START Data shown
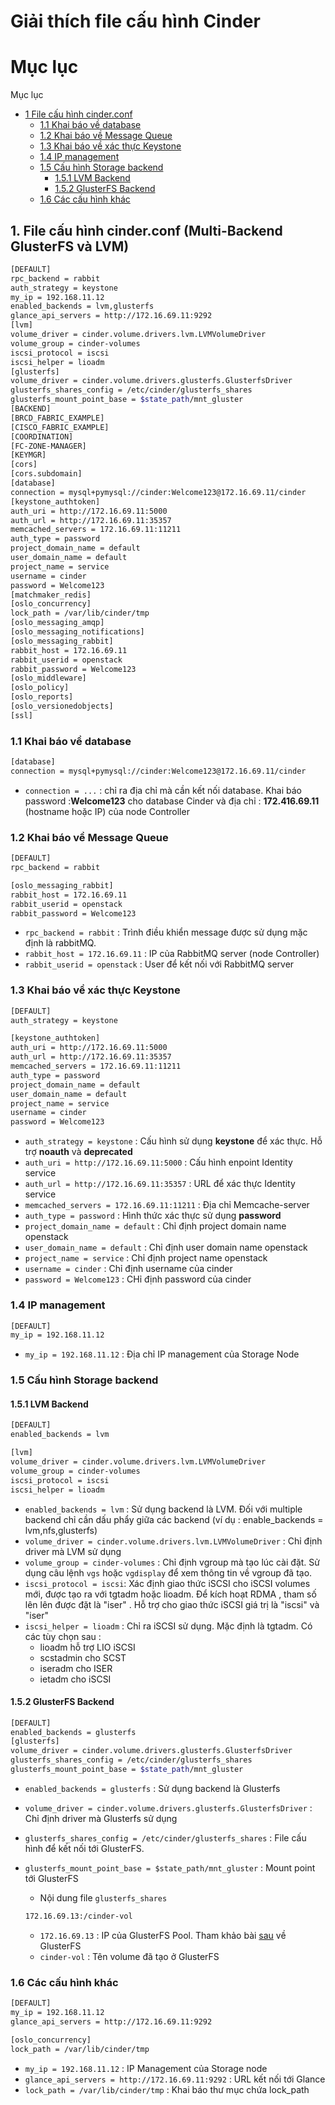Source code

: # Giải thích file cấu hình Cinder

# Mục lục
 Mục lục 

 *	[1 File cấu hình cinder.conf](#1)
	*	[1.1 Khai báo về database](#1.1)
	*	[1.2 Khai báo về Message Queue](#1.2)
	*	[1.3 Khai báo về xác thực Keystone](#1.3)
	*	[1.4 IP management](#1.4)
	*	[1.5 Cấu hình Storage backend](#1.5)
		*	[1.5.1 LVM Backend](#1.5.1)
		*	[1.5.2 GlusterFS Backend](#1.5.2)
	*	[1.6 Các cấu hình khác](#1.6)
	

## 1. File cấu hình cinder.conf (Multi-Backend GlusterFS và LVM) <a name="1"> </a>
 
```sh
[DEFAULT]
rpc_backend = rabbit
auth_strategy = keystone
my_ip = 192.168.11.12
enabled_backends = lvm,glusterfs
glance_api_servers = http://172.16.69.11:9292
[lvm]
volume_driver = cinder.volume.drivers.lvm.LVMVolumeDriver
volume_group = cinder-volumes
iscsi_protocol = iscsi
iscsi_helper = lioadm
[glusterfs]
volume_driver = cinder.volume.drivers.glusterfs.GlusterfsDriver
glusterfs_shares_config = /etc/cinder/glusterfs_shares
glusterfs_mount_point_base = $state_path/mnt_gluster
[BACKEND]
[BRCD_FABRIC_EXAMPLE]
[CISCO_FABRIC_EXAMPLE]
[COORDINATION]
[FC-ZONE-MANAGER]
[KEYMGR]
[cors]
[cors.subdomain]
[database]
connection = mysql+pymysql://cinder:Welcome123@172.16.69.11/cinder
[keystone_authtoken]
auth_uri = http://172.16.69.11:5000
auth_url = http://172.16.69.11:35357
memcached_servers = 172.16.69.11:11211
auth_type = password
project_domain_name = default
user_domain_name = default
project_name = service
username = cinder
password = Welcome123
[matchmaker_redis]
[oslo_concurrency]
lock_path = /var/lib/cinder/tmp
[oslo_messaging_amqp]
[oslo_messaging_notifications]
[oslo_messaging_rabbit]
rabbit_host = 172.16.69.11
rabbit_userid = openstack
rabbit_password = Welcome123
[oslo_middleware]
[oslo_policy]
[oslo_reports]
[oslo_versionedobjects]
[ssl]
```

### 1.1 Khai báo về database <a name="1.1"> </a>
 
```sh
[database]
connection = mysql+pymysql://cinder:Welcome123@172.16.69.11/cinder
```

 -	`connection = ...` : chỉ ra địa chỉ mà cần kết nối database. Khai báo password :**Welcome123** cho database Cinder và địa chỉ : **172.416.69.11** (hostname hoặc IP) của node Controller

### 1.2 Khai báo về Message Queue <a name="1.2"> </a>

```sh
[DEFAULT]
rpc_backend = rabbit

[oslo_messaging_rabbit]
rabbit_host = 172.16.69.11
rabbit_userid = openstack
rabbit_password = Welcome123
```

 -	`rpc_backend = rabbit` : Trình điều khiển message được sử dụng mặc định là rabbitMQ.
 -	`rabbit_host = 172.16.69.11` : IP của RabbitMQ server (node Controller)
 -	`rabbit_userid = openstack` : User để kết nối với RabbitMQ server 
 
### 1.3 Khai báo về xác thực Keystone <a name="1.3"> </a>

```sh
[DEFAULT]
auth_strategy = keystone

[keystone_authtoken]
auth_uri = http://172.16.69.11:5000
auth_url = http://172.16.69.11:35357
memcached_servers = 172.16.69.11:11211
auth_type = password
project_domain_name = default
user_domain_name = default
project_name = service
username = cinder
password = Welcome123
```

 -	`auth_strategy = keystone` : Cấu hình sử dụng **keystone** để xác thực. Hỗ trợ **noauth** và **deprecated** 
 -	`auth_uri = http://172.16.69.11:5000` : Cấu hình enpoint Identity service
 -	`auth_url = http://172.16.69.11:35357` : URL để xác thực Identity service
 -	`memcached_servers = 172.16.69.11:11211` : Địa chỉ Memcache-server
 -	`auth_type = password` : Hình thức xác thực sử dụng **password**
 -	`project_domain_name = default` : Chỉ định project domain name openstack
 -	`user_domain_name = default` : Chỉ định user domain name openstack
 -	`project_name = service` : Chỉ định project name openstack
 -	`username = cinder` : Chỉ định username của cinder
 -	`password = Welcome123` : CHỉ định password của cinder
 
### 1.4 IP management <a name="1.4"> </a>

```sh
[DEFAULT]
my_ip = 192.168.11.12
```

 -	`my_ip = 192.168.11.12` : Địa chỉ IP management của Storage Node
 
### 1.5 Cấu hình Storage backend <a name="1.5"> </a>

#### 1.5.1 LVM Backend <a name="1.5.1"> </a>
```sh
[DEFAULT]
enabled_backends = lvm

[lvm]
volume_driver = cinder.volume.drivers.lvm.LVMVolumeDriver
volume_group = cinder-volumes
iscsi_protocol = iscsi
iscsi_helper = lioadm
```

 -	`enabled_backends = lvm` : Sử dụng backend là LVM. Đối với multiple backend chỉ cần dấu phẩy giữa các backend (ví dụ : enable_backends = lvm,nfs,glusterfs)
 - `volume_driver = cinder.volume.drivers.lvm.LVMVolumeDriver` : Chỉ định driver mà LVM sử dụng
 -	`volume_group = cinder-volumes` : Chỉ định vgroup mà tạo lúc cài đặt. Sử dụng câu lệnh `vgs` hoặc `vgdisplay` để xem thông tin về vgroup đã tạo.
 -	`iscsi_protocol = iscsi`: Xác định giao thức iSCSI cho iSCSI volumes mới, được tạo ra với tgtadm hoặc lioadm. Để kích hoạt RDMA , tham số lên lên được đặt là "iser" . Hỗ trợ cho giao thức iSCSI giá trị là "iscsi" và "iser"
 -	`iscsi_helper = lioadm` : Chỉ ra iSCSI sử dụng. Mặc định là tgtadm. Có các tùy chọn sau :
	-	lioadm hỗ trợ LIO iSCSI
	-	scstadmin cho SCST
	-	iseradm cho ISER
	-	ietadm cho iSCSI
 
#### 1.5.2 GlusterFS Backend <a name="1.5.2"> </a>
```sh
[DEFAULT]
enabled_backends = glusterfs
[glusterfs]
volume_driver = cinder.volume.drivers.glusterfs.GlusterfsDriver
glusterfs_shares_config = /etc/cinder/glusterfs_shares
glusterfs_mount_point_base = $state_path/mnt_gluster
```
 -	`enabled_backends = glusterfs` : Sử dụng backend là Glusterfs
 -	`volume_driver = cinder.volume.drivers.glusterfs.GlusterfsDriver` : Chỉ định driver mà Glusterfs sử dụng
 -	`glusterfs_shares_config = /etc/cinder/glusterfs_shares` : File cấu hình để kết nối tới GlusterFS.
 -	`glusterfs_mount_point_base = $state_path/mnt_gluster` : Mount point tới GlusterFS
 
	-	Nội dung file `glusterfs_shares`
	```sh
	172.16.69.13:/cinder-vol
	```
	
	 -	`172.16.69.13` : IP của GlusterFS Pool. Tham khảo bài [sau](https://github.com/meditechopen/mdt-technical/blob/master/TRIMQ/GlusterFS/glusterfs.md#33) về GlusterFS
	 -	`cinder-vol` : Tên volume đã tạo ở GlusterFS

### 1.6 Các cấu hình khác <a name="1.6"> </a>
```sh
[DEFAULT]
my_ip = 192.168.11.12
glance_api_servers = http://172.16.69.11:9292

[oslo_concurrency]
lock_path = /var/lib/cinder/tmp
```

 -	`my_ip = 192.168.11.12` : IP Management của Storage node
 -	`glance_api_servers = http://172.16.69.11:9292` : URL kết nối tới Glance
 -	`lock_path = /var/lib/cinder/tmp` : Khai báo thư mục chứa lock_path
END Data shown
Work order: Start at the line containing "vgroup đã tạo." and copy each line through the last one in the records, exactly and with nothing added.

Solution:
 -	`volume_group = cinder-volumes` : Chỉ định vgroup mà tạo lúc cài đặt. Sử dụng câu lệnh `vgs` hoặc `vgdisplay` để xem thông tin về vgroup đã tạo.
 -	`iscsi_protocol = iscsi`: Xác định giao thức iSCSI cho iSCSI volumes mới, được tạo ra với tgtadm hoặc lioadm. Để kích hoạt RDMA , tham số lên lên được đặt là "iser" . Hỗ trợ cho giao thức iSCSI giá trị là "iscsi" và "iser"
 -	`iscsi_helper = lioadm` : Chỉ ra iSCSI sử dụng. Mặc định là tgtadm. Có các tùy chọn sau :
	-	lioadm hỗ trợ LIO iSCSI
	-	scstadmin cho SCST
	-	iseradm cho ISER
	-	ietadm cho iSCSI
 
#### 1.5.2 GlusterFS Backend <a name="1.5.2"> </a>
```sh
[DEFAULT]
enabled_backends = glusterfs
[glusterfs]
volume_driver = cinder.volume.drivers.glusterfs.GlusterfsDriver
glusterfs_shares_config = /etc/cinder/glusterfs_shares
glusterfs_mount_point_base = $state_path/mnt_gluster
```
 -	`enabled_backends = glusterfs` : Sử dụng backend là Glusterfs
 -	`volume_driver = cinder.volume.drivers.glusterfs.GlusterfsDriver` : Chỉ định driver mà Glusterfs sử dụng
 -	`glusterfs_shares_config = /etc/cinder/glusterfs_shares` : File cấu hình để kết nối tới GlusterFS.
 -	`glusterfs_mount_point_base = $state_path/mnt_gluster` : Mount point tới GlusterFS
 
	-	Nội dung file `glusterfs_shares`
	```sh
	172.16.69.13:/cinder-vol
	```
	
	 -	`172.16.69.13` : IP của GlusterFS Pool. Tham khảo bài [sau](https://github.com/meditechopen/mdt-technical/blob/master/TRIMQ/GlusterFS/glusterfs.md#33) về GlusterFS
	 -	`cinder-vol` : Tên volume đã tạo ở GlusterFS

### 1.6 Các cấu hình khác <a name="1.6"> </a>
```sh
[DEFAULT]
my_ip = 192.168.11.12
glance_api_servers = http://172.16.69.11:9292

[oslo_concurrency]
lock_path = /var/lib/cinder/tmp
```

 -	`my_ip = 192.168.11.12` : IP Management của Storage node
 -	`glance_api_servers = http://172.16.69.11:9292` : URL kết nối tới Glance
 -	`lock_path = /var/lib/cinder/tmp` : Khai báo thư mục chứa lock_path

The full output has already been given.